■ **What you need to do**
The whole listing below needs to be retyped without a single change.

■ **Provided data**
--- --- ---

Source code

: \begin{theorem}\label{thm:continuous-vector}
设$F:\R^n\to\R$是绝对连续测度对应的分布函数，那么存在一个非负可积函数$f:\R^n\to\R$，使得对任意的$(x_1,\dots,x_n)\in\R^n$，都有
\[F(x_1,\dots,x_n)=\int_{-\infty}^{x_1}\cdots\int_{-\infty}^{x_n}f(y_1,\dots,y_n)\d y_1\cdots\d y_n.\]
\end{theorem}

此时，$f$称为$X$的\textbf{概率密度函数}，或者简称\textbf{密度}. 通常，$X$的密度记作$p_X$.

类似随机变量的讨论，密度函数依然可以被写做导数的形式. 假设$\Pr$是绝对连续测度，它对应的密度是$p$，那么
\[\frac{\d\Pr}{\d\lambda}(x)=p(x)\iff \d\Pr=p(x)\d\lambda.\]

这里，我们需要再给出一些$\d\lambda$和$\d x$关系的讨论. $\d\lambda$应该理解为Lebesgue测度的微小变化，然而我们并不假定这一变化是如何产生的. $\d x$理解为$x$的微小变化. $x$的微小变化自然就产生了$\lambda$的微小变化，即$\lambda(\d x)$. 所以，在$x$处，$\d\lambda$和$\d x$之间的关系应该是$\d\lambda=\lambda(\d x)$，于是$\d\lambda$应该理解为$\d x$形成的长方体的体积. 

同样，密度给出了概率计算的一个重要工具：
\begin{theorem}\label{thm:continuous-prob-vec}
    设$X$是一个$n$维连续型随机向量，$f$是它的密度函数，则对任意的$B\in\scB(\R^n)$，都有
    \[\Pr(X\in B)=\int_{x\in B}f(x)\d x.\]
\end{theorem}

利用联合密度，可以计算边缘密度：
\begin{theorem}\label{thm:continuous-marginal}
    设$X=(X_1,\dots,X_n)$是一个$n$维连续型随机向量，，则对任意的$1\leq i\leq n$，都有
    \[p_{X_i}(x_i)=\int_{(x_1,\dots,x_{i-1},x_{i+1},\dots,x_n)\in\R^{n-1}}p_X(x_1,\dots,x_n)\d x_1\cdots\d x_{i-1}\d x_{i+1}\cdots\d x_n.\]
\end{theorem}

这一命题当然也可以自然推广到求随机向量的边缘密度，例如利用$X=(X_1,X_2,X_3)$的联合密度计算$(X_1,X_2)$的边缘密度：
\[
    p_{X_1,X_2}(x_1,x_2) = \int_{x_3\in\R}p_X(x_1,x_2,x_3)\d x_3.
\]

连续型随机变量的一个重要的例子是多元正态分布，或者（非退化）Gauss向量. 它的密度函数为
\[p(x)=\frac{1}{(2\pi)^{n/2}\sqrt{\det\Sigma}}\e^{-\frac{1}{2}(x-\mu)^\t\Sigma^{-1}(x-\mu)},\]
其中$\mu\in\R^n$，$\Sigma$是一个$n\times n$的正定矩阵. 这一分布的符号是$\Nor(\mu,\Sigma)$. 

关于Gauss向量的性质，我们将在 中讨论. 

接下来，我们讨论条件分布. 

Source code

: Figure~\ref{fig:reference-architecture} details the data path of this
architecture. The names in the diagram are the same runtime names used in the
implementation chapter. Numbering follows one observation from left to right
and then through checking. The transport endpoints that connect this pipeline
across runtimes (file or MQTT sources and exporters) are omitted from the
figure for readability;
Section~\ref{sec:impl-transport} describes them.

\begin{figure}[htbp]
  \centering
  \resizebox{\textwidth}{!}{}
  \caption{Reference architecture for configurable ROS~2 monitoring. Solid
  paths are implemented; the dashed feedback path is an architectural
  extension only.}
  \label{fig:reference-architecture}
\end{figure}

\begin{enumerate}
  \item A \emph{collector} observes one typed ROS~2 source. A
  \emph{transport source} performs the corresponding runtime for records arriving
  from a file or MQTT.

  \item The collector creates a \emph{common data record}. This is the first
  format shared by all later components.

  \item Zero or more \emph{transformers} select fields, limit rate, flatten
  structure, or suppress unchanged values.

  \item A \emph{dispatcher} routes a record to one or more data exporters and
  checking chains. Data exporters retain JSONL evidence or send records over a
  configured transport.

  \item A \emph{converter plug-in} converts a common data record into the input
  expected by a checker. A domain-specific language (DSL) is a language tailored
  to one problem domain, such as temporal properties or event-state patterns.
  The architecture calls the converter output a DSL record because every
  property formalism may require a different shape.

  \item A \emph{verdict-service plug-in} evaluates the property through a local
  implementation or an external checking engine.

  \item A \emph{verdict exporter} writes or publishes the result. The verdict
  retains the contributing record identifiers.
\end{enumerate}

--- --- ---

■ **Written response**
Source code

: \begin{theorem}\label{thm:continuous-vector}
设$F:\R^n\to\R$是绝对连续测度对应的分布函数，那么存在一个非负可积函数$f:\R^n\to\R$，使得对任意的$(x_1,\dots,x_n)\in\R^n$，都有
\[F(x_1,\dots,x_n)=\int_{-\infty}^{x_1}\cdots\int_{-\infty}^{x_n}f(y_1,\dots,y_n)\d y_1\cdots\d y_n.\]
\end{theorem}

此时，$f$称为$X$的\textbf{概率密度函数}，或者简称\textbf{密度}. 通常，$X$的密度记作$p_X$.

类似随机变量的讨论，密度函数依然可以被写做导数的形式. 假设$\Pr$是绝对连续测度，它对应的密度是$p$，那么
\[\frac{\d\Pr}{\d\lambda}(x)=p(x)\iff \d\Pr=p(x)\d\lambda.\]

这里，我们需要再给出一些$\d\lambda$和$\d x$关系的讨论. $\d\lambda$应该理解为Lebesgue测度的微小变化，然而我们并不假定这一变化是如何产生的. $\d x$理解为$x$的微小变化. $x$的微小变化自然就产生了$\lambda$的微小变化，即$\lambda(\d x)$. 所以，在$x$处，$\d\lambda$和$\d x$之间的关系应该是$\d\lambda=\lambda(\d x)$，于是$\d\lambda$应该理解为$\d x$形成的长方体的体积. 

同样，密度给出了概率计算的一个重要工具：
\begin{theorem}\label{thm:continuous-prob-vec}
    设$X$是一个$n$维连续型随机向量，$f$是它的密度函数，则对任意的$B\in\scB(\R^n)$，都有
    \[\Pr(X\in B)=\int_{x\in B}f(x)\d x.\]
\end{theorem}

利用联合密度，可以计算边缘密度：
\begin{theorem}\label{thm:continuous-marginal}
    设$X=(X_1,\dots,X_n)$是一个$n$维连续型随机向量，，则对任意的$1\leq i\leq n$，都有
    \[p_{X_i}(x_i)=\int_{(x_1,\dots,x_{i-1},x_{i+1},\dots,x_n)\in\R^{n-1}}p_X(x_1,\dots,x_n)\d x_1\cdots\d x_{i-1}\d x_{i+1}\cdots\d x_n.\]
\end{theorem}

这一命题当然也可以自然推广到求随机向量的边缘密度，例如利用$X=(X_1,X_2,X_3)$的联合密度计算$(X_1,X_2)$的边缘密度：
\[
    p_{X_1,X_2}(x_1,x_2) = \int_{x_3\in\R}p_X(x_1,x_2,x_3)\d x_3.
\]

连续型随机变量的一个重要的例子是多元正态分布，或者（非退化）Gauss向量. 它的密度函数为
\[p(x)=\frac{1}{(2\pi)^{n/2}\sqrt{\det\Sigma}}\e^{-\frac{1}{2}(x-\mu)^\t\Sigma^{-1}(x-\mu)},\]
其中$\mu\in\R^n$，$\Sigma$是一个$n\times n$的正定矩阵. 这一分布的符号是$\Nor(\mu,\Sigma)$. 

关于Gauss向量的性质，我们将在 中讨论. 

接下来，我们讨论条件分布. 

Source code

: Figure~\ref{fig:reference-architecture} details the data path of this
architecture. The names in the diagram are the same runtime names used in the
implementation chapter. Numbering follows one observation from left to right
and then through checking. The transport endpoints that connect this pipeline
across runtimes (file or MQTT sources and exporters) are omitted from the
figure for readability;
Section~\ref{sec:impl-transport} describes them.

\begin{figure}[htbp]
  \centering
  \resizebox{\textwidth}{!}{}
  \caption{Reference architecture for configurable ROS~2 monitoring. Solid
  paths are implemented; the dashed feedback path is an architectural
  extension only.}
  \label{fig:reference-architecture}
\end{figure}

\begin{enumerate}
  \item A \emph{collector} observes one typed ROS~2 source. A
  \emph{transport source} performs the corresponding runtime for records arriving
  from a file or MQTT.

  \item The collector creates a \emph{common data record}. This is the first
  format shared by all later components.

  \item Zero or more \emph{transformers} select fields, limit rate, flatten
  structure, or suppress unchanged values.

  \item A \emph{dispatcher} routes a record to one or more data exporters and
  checking chains. Data exporters retain JSONL evidence or send records over a
  configured transport.

  \item A \emph{converter plug-in} converts a common data record into the input
  expected by a checker. A domain-specific language (DSL) is a language tailored
  to one problem domain, such as temporal properties or event-state patterns.
  The architecture calls the converter output a DSL record because every
  property formalism may require a different shape.

  \item A \emph{verdict-service plug-in} evaluates the property through a local
  implementation or an external checking engine.

  \item A \emph{verdict exporter} writes or publishes the result. The verdict
  retains the contributing record identifiers.
\end{enumerate}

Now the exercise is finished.